Microkinetic Modeling of Homogeneous and Gold Nanoparticle-Catalyzed Oxidation of Cyclooctene

Small gold nanoparticles (AuNPs) have recently shown potential to act as a catalyst for oxidation reactions mediated by free radicals, with their role postulated to be facilitating hydrogen abstraction by gold superoxo species and/or activation of hydroperoxides. Cyclooctene oxidation using molecular oxygen as the oxidant at 373 K showed high selectivity to the epoxide product, cyclooctene oxide, with either tert-butyl hydroperoxide as an initiator or in the presence of small AuNPs (5-8 atoms).

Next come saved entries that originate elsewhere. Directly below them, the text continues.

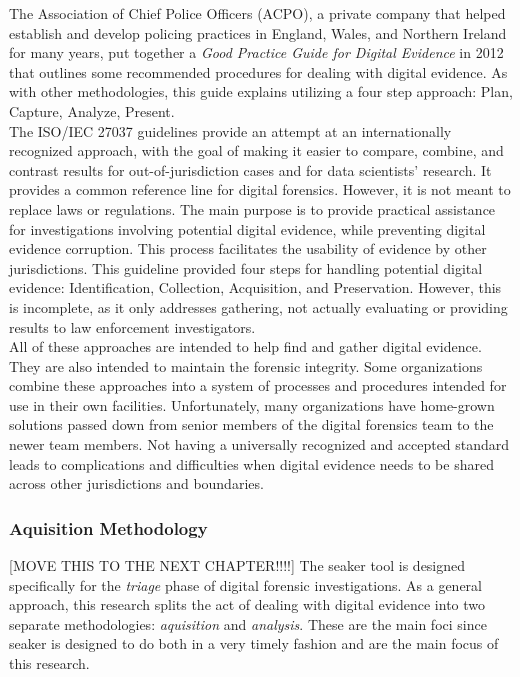 \documentclass[12pt]{article}
\begin{document}
The Association of Chief Police Officers (ACPO), a private company that helped establish and
develop policing practices in England, Wales, and Northern Ireland for many years,
put together a {\em Good Practice Guide for Digital Evidence}\cite{williams2012acpo} in 2012 that outlines some
recommended procedures for dealing with digital evidence.  As with other methodologies, this guide
explains utilizing a four step approach: Plan, Capture, Analyze, Present.\\

The ISO/IEC 27037 guidelines provide an attempt at an internationally 
recognized approach,
with the goal of making it easier to compare, combine, and contrast
results for out-of-jurisdiction cases and for data scientists' research.  It provides a
common reference line for 
digital forensics\cite{ajijola2014review}.  However, it is not meant to replace laws or regulations.
The main purpose is to provide practical
assistance for investigations involving potential digital evidence, while preventing digital
evidence corruption.  This
process facilitates the usability of evidence by other jurisdictions.  This guideline provided
four steps for handling
potential digital evidence: Identification, Collection, Acquisition, and Preservation.  However,
this is incomplete, as
it only addresses gathering, not actually evaluating or providing results to law enforcement
investigators.\\

All of these approaches are intended to help find and gather digital evidence.  They are also intended
to maintain the forensic integrity.  Some organizations combine these approaches into a system of
processes and procedures intended for use in their own facilities.  Unfortunately, many organizations have
home-grown solutions passed down from senior members of the digital forensics team to the newer
team members.  Not having a universally recognized and accepted standard 
leads to complications and difficulties when digital evidence needs to be shared across other
jurisdictions and boundaries\cite{ajijola2014review}.\\

\subsubsection{Aquisition Methodology}

[MOVE THIS TO THE NEXT CHAPTER!!!!]
The \gls{seaker} tool is designed specifically for the {\em triage} phase of digital forensic
investigations.  As a general approach, this research splits the act of dealing with digital evidence into two
separate methodologies: {\em aquisition} and {\em analysis}.  These are the main foci since \gls{seaker} is 
designed to do both in a very timely fashion and are the main focus of this research.\\
\end{document}
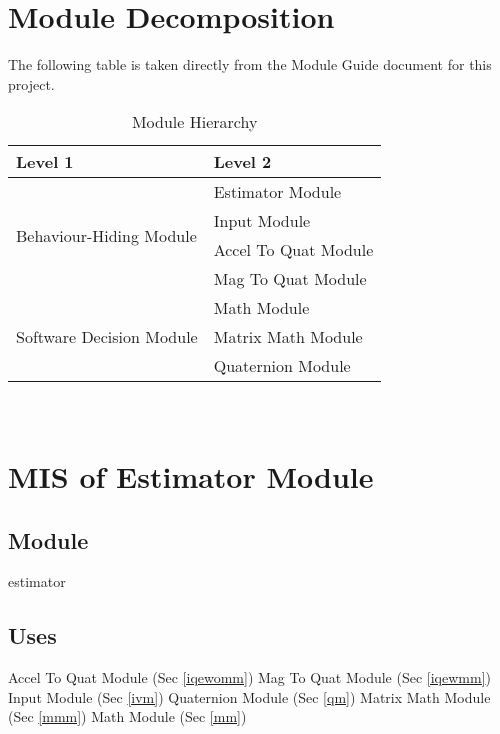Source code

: \documentclass[12pt, titlepage]{article}
\begin{document}
\section{Module Decomposition}

The following table is taken directly from the Module Guide document for this project.

\begin{table}[h!]
\centering
\begin{tabular}{p{} p{}}
\toprule
\textbf{Level 1} & \textbf{Level 2}\\
\midrule


\multirow{4}{0.3\textwidth}{Behaviour-Hiding Module} & Estimator Module \\
  & Input Module \\
  & Accel To Quat Module \\
  & Mag To Quat Module \\
\midrule
\multirow{3}{0.3\textwidth}{Software Decision Module} & Math Module\\
  & Matrix Math Module \\
  & Quaternion Module \\
\bottomrule

\end{tabular}
\caption{Module Hierarchy}
\label{TblMH}
\end{table}

\newpage
~\newpage

\section{MIS of Estimator Module} \label{em}

\subsection{Module}
estimator

\subsection{Uses}
Accel To Quat Module (Sec \ref{iqewomm}) \newline
Mag To Quat Module (Sec \ref{iqewmm}) \newline
Input Module (Sec \ref{ivm}) \newline
Quaternion Module (Sec \ref{qm})\newline
Matrix Math Module (Sec \ref{mmm}) \newline
Math Module (Sec \ref{mm})
\end{document}
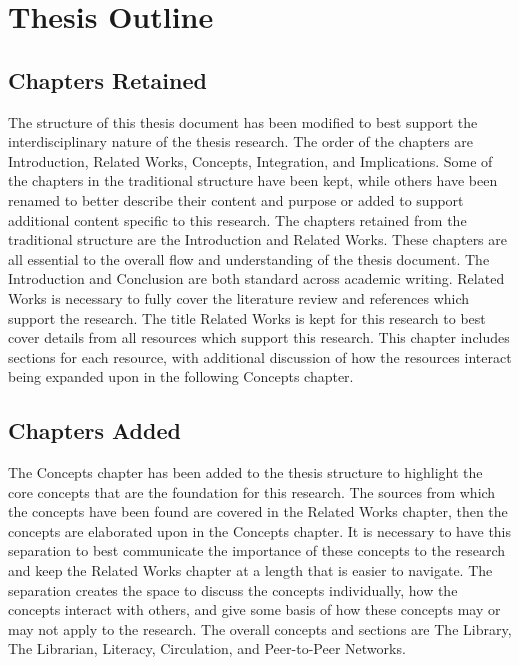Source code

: \section{Thesis Outline}
\label{sec:outline}

\subsection{Chapters Retained}

The structure of this thesis document has been modified to best support the interdisciplinary nature of the thesis research. The order of the chapters are Introduction, Related Works, Concepts, Integration, and Implications. Some of the chapters in the traditional structure have been kept, while others have been renamed to better describe their content and purpose or added to support additional content specific to this research. The chapters retained from the traditional structure are the Introduction and Related Works. These chapters are all essential to the overall flow and understanding of the thesis document. The Introduction and Conclusion are both standard across academic writing. Related Works is necessary to fully cover the literature review and references which support the research. The title Related Works is kept for this research to best cover details from all resources which support this research. This chapter includes sections for each resource, with additional discussion of how the resources interact being expanded upon in the following Concepts chapter.

\subsection{Chapters Added}

The Concepts chapter has been added to the thesis structure to highlight the core concepts that are the foundation for this research. The sources from which the concepts have been found are covered in the Related Works chapter, then the concepts are elaborated upon in the Concepts chapter. It is necessary to have this separation to best communicate the importance of these concepts to the research and keep the Related Works chapter at a length that is easier to navigate. The separation creates the space to discuss the concepts individually, how the concepts interact with others, and give some basis of how these concepts may or may not apply to the research. The overall concepts and sections are The Library, The Librarian, Literacy, Circulation, and Peer-to-Peer Networks. 

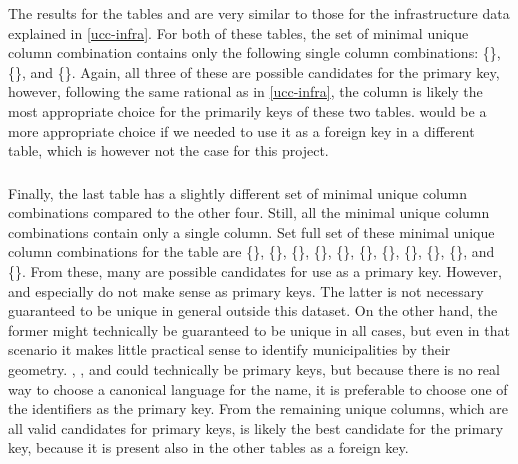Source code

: The results for the tables  and  are very similar to those for the infrastructure data explained in \cref{ucc-infra}.
For both of these tables, the set of minimal unique column combination contains only the following single column combinations: \{\}, \{\}, and \{\}.
Again, all three of these are possible candidates for the primary key, however, following the same rational as in \cref{ucc-infra}, the  column is likely the most appropriate choice for the primarily keys of these two tables.  would be a more appropriate choice if we needed to use it as a foreign key in a different table, which is however not the case for this project.

\subsubsection{\texorpdfstring{}{bz\_admin\_municipality}}

Finally, the last table has a slightly different set of minimal unique column combinations compared to the other four. Still, all the minimal unique column combinations contain only a single column. Set full set of these minimal unique column combinations for the  table are \{\}, \{\}, \{\}, \{\}, \{\}, \{\}, \{\}, \{\}, \{\},  \{\}, and \{\}.
From these, many are possible candidates for use as a primary key. However,  and especially  do not make sense as primary keys. The latter is not necessary guaranteed to be unique in general outside this dataset. On the other hand, the former might technically be guaranteed to be unique in all cases, but even in that scenario it makes little practical sense to identify municipalities by their geometry.
, , and  could technically be primary keys, but because there is no real way to choose a canonical language for the name, it is preferable to choose one of the identifiers as the primary key.
From the remaining unique columns, which are all valid candidates for primary keys,  is likely the best candidate for the primary key, because it is present also in the other tables as a foreign key.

While previous studies have investigated the mechanism leading to high epoxide selectivity using density functional theory, a full microkinetic model was developed in this work using automated network generation to determine the relative contributions of elementary reactions and the role of AuNPs. A cycle of radical addition of peroxy and alkoxy radicals with subsequent epoxidation reactions can justify the observed activity and selectivity to epoxide at multiple temperatures and initiator concentrations. The alcohol, ketone, and hydroperoxide minor products are formed when the peroxy and alkoxy radicals perform hydrogen abstraction or β-scission. The overall selectivity is determined by the competition between the addition and hydrogen abstraction reactions. With the underlying homogeneous reaction model validated, the effect of the AuNPs was determined through an expanded model that includes cycles for both hydrogen abstraction by superoxo gold species and hydroperoxide decomposition via species derived from AuNPs. The model suggests that hydrogen abstraction by the superoxo gold species dominates at short times compared to homogeneous initiation, increasing the activity during the induction period and reducing the time before radical chain oxidation commences. On the time scale of an hour, hydroperoxide decomposition is significantly catalyzed by the presence of gold species, increasing the overall rate of chain propagation.